Why are there 2 capacitors in it?
These capacitors, initially are 0V. When power is applied, it flows through the 10Ω resistor and charges these. If left for long enough, they will reach 30V, same as the supply.
There are two, and of differing values, because:
- Most 100nF capacitors have very low ESR or equivalent series resistance. This means the capacitance inside has very little resistance associated with it, so can generate very high current spikes.
- Most 10µF capacitors have moderate ESR.
So the usage of both is implying that one is good at giving a really strong, very short pulse to get the LED lit quickly, while the other will help extend the pulse length.
The forward voltage of the stated LED (4V) seems to be a lot less than the 30V of the PSU. I know to drive it at higher currents the forward voltage needs to be increased but cannot quite see how this is happening in this circuit.

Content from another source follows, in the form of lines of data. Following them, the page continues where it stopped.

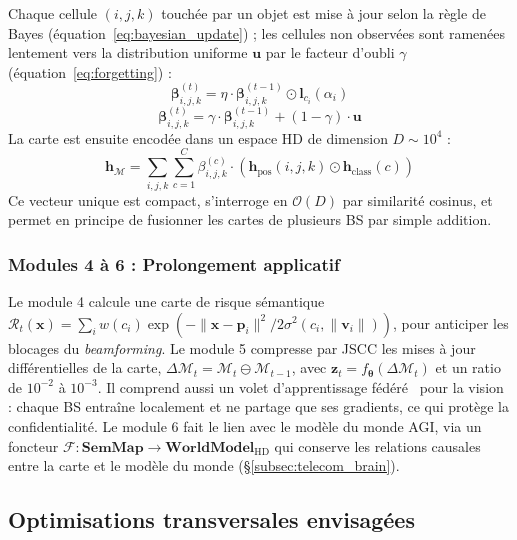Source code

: \documentclass[12pt,a4paper,titlepage]{article}
\begin{document}
Chaque cellule $(i,j,k)$ touchée par un objet est mise à jour selon la règle de Bayes (équation~\eqref{eq:bayesian_update}) ; les cellules non observées sont ramenées lentement vers la distribution uniforme $\mathbf{u}$ par le facteur d'oubli $\gamma$ (équation~\eqref{eq:forgetting}) :
\begin{equation}
    \boldsymbol{\beta}_{i,j,k}^{(t)} = \eta \cdot \boldsymbol{\beta}_{i,j,k}^{(t-1)} \odot \mathbf{l}_{c_i}(\alpha_i)
    \label{eq:bayesian_update}
\end{equation}
\begin{equation}
    \boldsymbol{\beta}_{i,j,k}^{(t)} = \gamma \cdot \boldsymbol{\beta}_{i,j,k}^{(t-1)} + (1-\gamma) \cdot \mathbf{u}
    \label{eq:forgetting}
\end{equation}
La carte est ensuite encodée dans un espace HD de dimension $D\sim10^4$ :
\begin{equation}
    \mathbf{h}_{\mathcal{M}} = \sum_{i,j,k} \sum_{c=1}^{C} \beta_{i,j,k}^{(c)} \cdot \left( \mathbf{h}_{\text{pos}}(i,j,k) \odot \mathbf{h}_{\text{class}}(c) \right)
    \label{eq:hd_encoding}
\end{equation}
Ce vecteur unique est compact, s'interroge en $\mathcal{O}(D)$ par similarité cosinus, et permet en principe de fusionner les cartes de plusieurs BS par simple addition.

\subsubsection{Modules 4 à 6 : Prolongement applicatif}

Le module 4 calcule une carte de risque sémantique $\mathcal{R}_t(\mathbf{x}) = \sum_i w(c_i)\exp(-\|\mathbf{x}-\mathbf{p}_i\|^2 / 2\sigma^2(c_i,\|\mathbf{v}_i\|))$, pour anticiper les blocages du \textit{beamforming}. Le module 5 compresse par JSCC les mises à jour différentielles de la carte, $\Delta\mathcal{M}_t = \mathcal{M}_t \ominus \mathcal{M}_{t-1}$, avec $\mathbf{z}_t = f_{\boldsymbol{\theta}}(\Delta\mathcal{M}_t)$ et un ratio de $10^{-2}$ à $10^{-3}$. Il comprend aussi un volet d'apprentissage fédéré~\cite{federated_learning} pour la vision : chaque BS entraîne localement et ne partage que ses gradients, ce qui protège la confidentialité. Le module 6 fait le lien avec le modèle du monde AGI, via un foncteur $\mathcal{F}: \mathbf{SemMap} \to \mathbf{WorldModel}_{\text{HD}}$ qui conserve les relations causales entre la carte et le modèle du monde (\S\ref{subsec:telecom_brain}).

\subsection{Optimisations transversales envisagées}
\end{document}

Assume the capacitors are fully charged. When the MOSFET gate is "fired" or raised up to 10V, the drain (top) and source (bottom) pins essentially become a low-value resistor, perhaps 0.1Ω. Thus, the charged capacitors dump their charge, very quickly, into the LED, through the MOSFET, through the 10mΩ resistor, and back the the capacitors.
Then the capacitors will be nearly depleted, so will recharge again, from the battery and 10Ω resistor.
I'm assuming the 10M Ohm resistor is a pull down resistor for the MOSFET.
This is not a 10 MEG Ohm (10,000,000Ω), but a 10 milli-Ohm (.01Ω) resistor. Capital M is always millions. This is here for two reasons:
- Limit the maximum current that can go through the LED
- Measure the voltage across the resistor during the pulse, and from this, the current (and then power) can be calculated.
Note I'd consider this a fairly dangerous circuit. There is little preventing the LED from being damaged; if the supply voltage is too high or capacitor values too large, the current spike could destroy the LED.